La chiave di questa piccola rivoluzione ermeneutica è nella definizione che Maurice Merleau-Ponty dà dello stile di un’opera d’arte: «emblema di una maniera di abitare il mondo»3 . Così inteso, lo stile non è un dato immobile e immutabile, non riguarda soltanto la forma dell’agire, non è un fatto esteriore o, peggio, strumentale. È qualcosa di più, un ethos, comportamento pratico che nasce dall’adesione profonda a un ideale di vita, a un desiderio spirituale passato al vaglio della coscienza: una categoria dinamica, parente stretta di ciò che i greci chiamavano éxis e i latini habitus. «Una maniera di abitare il mondo», di renderlo più ospitale, fraterno, libero: ecco il nocciolo di uno stile cristiano in politica (e non solo).

Il punto di partenza del nostro dossier è la figura storica di Gesù di Nazaret, interpretata non poche volte anche in chiave politica: maestro itinerante, annunciatore del Regno, ebreo marginale, zelota... Un profeta che capovolge le categorie tradizionali della “politica” e dell’economia, con la logica paradossale delle beatitudini. Gesù, parabola vivente del Regno «che, nella sua carne, esprime il paradosso dell’umano e del divino, non più separati e nemmeno confusi», scrive Lidia Maggi. Gesù, parola straniante e spiazzante, «che mostra l’inedito di Dio, capovolgendo il nostro immaginario religioso». Ma qual è lo stile di Gesù?

«Se c’è una cosa che appare molto chiara nel racconto evangelico», scrive Romano Penna, «è la libertà di Gesù, una libertà non teorizzata ma praticata». E che si manifesta per esempio «nei confronti del Sabato, o nei confronti delle norme di purità che non permettevano di stare a contatto con un pagano». Una «maniera di abitare il mondo» nella libertà dei figli di Dio.
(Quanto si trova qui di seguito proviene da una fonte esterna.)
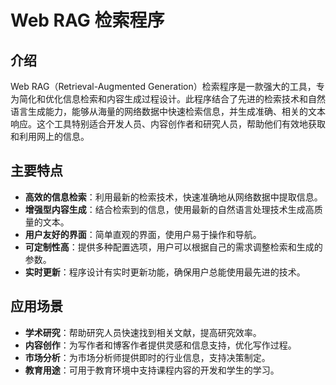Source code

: # Web RAG 检索程序

## 介绍

Web RAG（Retrieval-Augmented Generation）检索程序是一款强大的工具，专为简化和优化信息检索和内容生成过程设计。此程序结合了先进的检索技术和自然语言生成能力，能够从海量的网络数据中快速检索信息，并生成准确、相关的文本响应。这个工具特别适合开发人员、内容创作者和研究人员，帮助他们有效地获取和利用网上的信息。

## 主要特点

- **高效的信息检索**：利用最新的检索技术，快速准确地从网络数据中提取信息。
- **增强型内容生成**：结合检索到的信息，使用最新的自然语言处理技术生成高质量的文本。
- **用户友好的界面**：简单直观的界面，使用户易于操作和导航。
- **可定制性高**：提供多种配置选项，用户可以根据自己的需求调整检索和生成的参数。
- **实时更新**：程序设计有实时更新功能，确保用户总能使用最先进的技术。

## 应用场景

- **学术研究**：帮助研究人员快速找到相关文献，提高研究效率。
- **内容创作**：为写作者和博客作者提供灵感和信息支持，优化写作过程。
- **市场分析**：为市场分析师提供即时的行业信息，支持决策制定。
- **教育用途**：可用于教育环境中支持课程内容的开发和学生的学习。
Sull’esempio di Gesù, anche i Padri della Chiesa, a cominciare da Ambrogio, Basilio di Cesarea e Giovanni Crisostomo, ci indicano una maniera di abitare il mondo, schierandosi senza mezzi termini dalla parte degli oppressi, di cui la figura biblica di Nabot è l’emblema. La loro, ricorda Piero Pisarra, è «una catechesi sulla povertà e sul dovere di soccorrere i poveri», nel segno di una concretezza evangelica che si fa anche testimonianza politica.

Al centro del dibattito si situa la riflessione di Giuseppe Lorizio su una categoria teologico-politica tornata improvvisamente nell’America di Trump e in altri paesi e che orienta lo stile “apocalittico” di alcune minoranze vocianti. Parliamo del katéchon, termine con il quale l’autore della Seconda lettera ai Tessalonicesi designa una realtà o una persona che “trattiene” o, meglio, impedisce l’avvento dell’anticristo, prima della seconda venuta del Signore (2Ts 2,5-10). Identificata ora con lo Stato sovrano e l’Impero, ora con l’uomo forte di turno, questa misteriosa figura è stata riscoperta da ideologi che nei sotterranei del mito o della religiosità tradizionale trovano ispirazione per le proprie battaglie. Ed essa merita di essere valutata criticamente.

Il dossier si conclude, con il contributo di Franco Miano, sottolineando il valore e il senso dell’idea di fraternità, nella linea delle indicazioni della Fratelli tutti, per un incontro tra Vangelo e politica, che integra e offre prospettiva alle idee di libertà e di uguaglianza e nella consapevolezza che la fraternità non è un dato scontato. Si tratta piuttosto di una realtà continuamente da promuovere sul modello del Buon samaritano, un modello che ci suggerisce una modalità nuova di relazione tra amore e politica, tra dimensioni personali e pubbliche, tra particolare e universale. Vengono così ripresi e discussi ulteriormente i temi posti all’attenzione attraverso il Forum (con i contributi di Anna Carfora, Emanuela Gitto e Michele Nicoletti) che apre il dossier.

Note

1 B. Pascal, Pensieri, 164; ed. Brunschvicg, p. 434.

2 C. Theobald, Le christianisme comme style, «Revue d’éthique et de théologie morale», Cerf, Paris, 2008, 251, p. 236.

3 Vedi M. Merleau-Ponty, Signes, Gallimard, Paris 1960, pp. 65-95.